Monitoring Sorafenib Resistance and Efficacy in Hepatocellular Carcinoma Using [18F]Alfatide II and [18F]Fluorodeoxyglucose Positron Emission Tomography.

Abstract

Integrin αvβ3 expression is associated with sorafenib resistance in hepatocellular carcinoma (HCC). Therefore, monitoring its expression in HCC may serve as a valuable indicator of the efficacy of sorafenib treatment. In this study, longitudinal positron emission tomography (PET) was performed to assess [¹⁸F]Alfatide II and [¹⁸F]fluorodeoxyglucose ([¹⁸F]FDG) as suitable probes for evaluating the treatment efficacy of sorafenib in a Huh-7 human (HCC) xenograft model. Huh-7 tumor cells were used to establish both normal and sorafenib-resistant cell lines, and xenograft models were developed. The mice were categorized into four groups based on the cell type and treatment: normal nontreatment, normal treatment, sorafenib-resistant nontreatment, and sorafenib-resistant treatment. Huh-7 tumor mice received intragastric injections of sorafenib (30 mg/kg/day) or vehicle for 15 consecutive days. Tumor size and weight were assessed throughout the study. Longitudinal microPET/computed tomography (CT) scans with [¹⁸F]Alfatide II and [¹⁸F]FDG were acquired to quantitatively measure angiogenesis on days -2, 3, 7, and 14 and metabolism on days -1, 4, 8, and 15 following therapy initiation. The tumor uptake (ID%/g_mean) of each probe was calculated. No significant difference in [¹⁸F]FDG uptake was observed between the normal and sorafenib-resistant groups (P = 0.452); however, [¹⁸F]Alfatide II uptake differed significantly between the two groups (P < 0.001).
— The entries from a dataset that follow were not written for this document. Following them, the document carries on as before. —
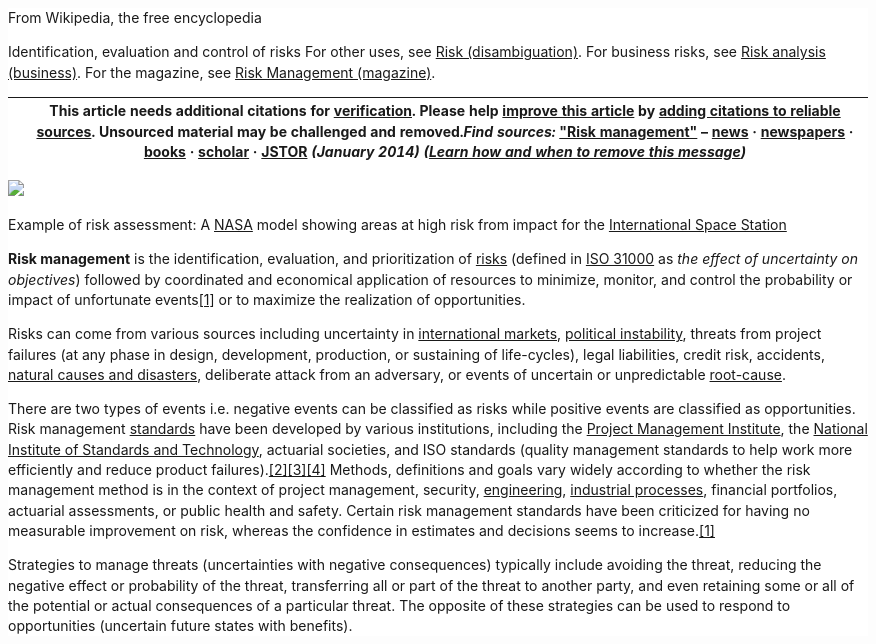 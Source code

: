 



From Wikipedia, the free encyclopedia


Identification, evaluation and control of risks
For other uses, see [Risk (disambiguation)](/wiki/Risk_(disambiguation) "Risk (disambiguation)"). For business risks, see [Risk analysis (business)](/wiki/Risk_analysis_(business) "Risk analysis (business)"). For the magazine, see [Risk Management (magazine)](/wiki/Risk_Management_(magazine) "Risk Management (magazine)").


|  | This article **needs additional citations for [verification](/wiki/Wikipedia:Verifiability "Wikipedia:Verifiability")**. Please help [improve this article](/wiki/Special:EditPage/Risk_management "Special:EditPage/Risk management") by [adding citations to reliable sources](/wiki/Help:Referencing_for_beginners "Help:Referencing for beginners"). Unsourced material may be challenged and removed.*Find sources:* ["Risk management"](https://www.google.com/search?as_eq=wikipedia&q=%22Risk+management%22) – [news](https://www.google.com/search?tbm=nws&q=%22Risk+management%22+-wikipedia&tbs=ar:1) **·** [newspapers](https://www.google.com/search?&q=%22Risk+management%22&tbs=bkt:s&tbm=bks) **·** [books](https://www.google.com/search?tbs=bks:1&q=%22Risk+management%22+-wikipedia) **·** [scholar](https://scholar.google.com/scholar?q=%22Risk+management%22) **·** [JSTOR](https://www.jstor.org/action/doBasicSearch?Query=%22Risk+management%22&acc=on&wc=on) *(January 2014)* *([Learn how and when to remove this message](/wiki/Help:Maintenance_template_removal "Help:Maintenance template removal"))* |
| --- | --- |


[![](//upload.wikimedia.org/wikipedia/commons/thumb/c/ca/ISS_impact_risk.jpg/320px-ISS_impact_risk.jpg)](/wiki/File:ISS_impact_risk.jpg)

Example of risk assessment: A [NASA](/wiki/NASA "NASA") model showing areas at high risk from impact for the [International Space Station](/wiki/International_Space_Station "International Space Station")


**Risk management** is the identification, evaluation, and prioritization of [risks](/wiki/Risk "Risk") (defined in [ISO 31000](/wiki/ISO_31000 "ISO 31000") as *the effect of uncertainty on objectives*) followed by coordinated and economical application of resources to minimize, monitor, and control the probability or impact of unfortunate events[[1]](#cite_note-Risk_Management_pg._46-1) or to maximize the realization of opportunities.


Risks can come from various sources including uncertainty in [international markets](/wiki/Market_environment "Market environment"), [political instability](/wiki/Political_instability "Political instability"), threats from project failures (at any phase in design, development, production, or sustaining of life-cycles), legal liabilities, credit risk, accidents, [natural causes and disasters](/wiki/Natural_disaster "Natural disaster"), deliberate attack from an adversary, or events of uncertain or unpredictable [root-cause](/wiki/Root_cause_analysis "Root cause analysis"). 


There are two types of events i.e. negative events can be classified as risks while positive events are classified as opportunities. Risk management [standards](/wiki/Technical_standard "Technical standard") have been developed by various institutions, including the [Project Management Institute](/wiki/Project_Management_Institute "Project Management Institute"), the [National Institute of Standards and Technology](/wiki/National_Institute_of_Standards_and_Technology "National Institute of Standards and Technology"), actuarial societies, and ISO standards (quality management standards to help work more efficiently and reduce product failures).[[2]](#cite_note-voc-2)[[3]](#cite_note-iso-3)[[4]](#cite_note-4) Methods, definitions and goals vary widely according to whether the risk management method is in the context of project management, security, [engineering](/wiki/Risk_analysis_(engineering) "Risk analysis (engineering)"), [industrial processes](/wiki/Industrial_Process "Industrial Process"), financial portfolios, actuarial assessments, or public health and safety. Certain risk management standards have been criticized for having no measurable improvement on risk, whereas the confidence in estimates and decisions seems to increase.[[1]](#cite_note-Risk_Management_pg._46-1)


Strategies to manage threats (uncertainties with negative consequences) typically include avoiding the threat, reducing the negative effect or probability of the threat, transferring all or part of the threat to another party, and even retaining some or all of the potential or actual consequences of a particular threat. The opposite of these strategies can be used to respond to opportunities (uncertain future states with benefits).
Sorafenib successfully inhibited normal Huh-7 tumor growth, inducing significant differences in tumor size 9 days after sorafenib treatment (P < 0.05). The uptake of [¹⁸F]Alfatide II in the tumor lesions changed significantly on day 14 (P = 0.001). However, no change was observed in the uptake of [¹⁸F]FDG (P > 0.05). The PET imaging data of [¹⁸F]Alfatide II and [¹⁸F]FDG were validated through ex vivo immunohistochemistry analysis targeting integrin αvβ3, VEGF, and GULT-1. [¹⁸F]Alfatide II PET was more effective in monitoring sorafenib resistance and therapeutic efficacy in the Huh-7 human HCC xenograft model than [¹⁸F]FDG.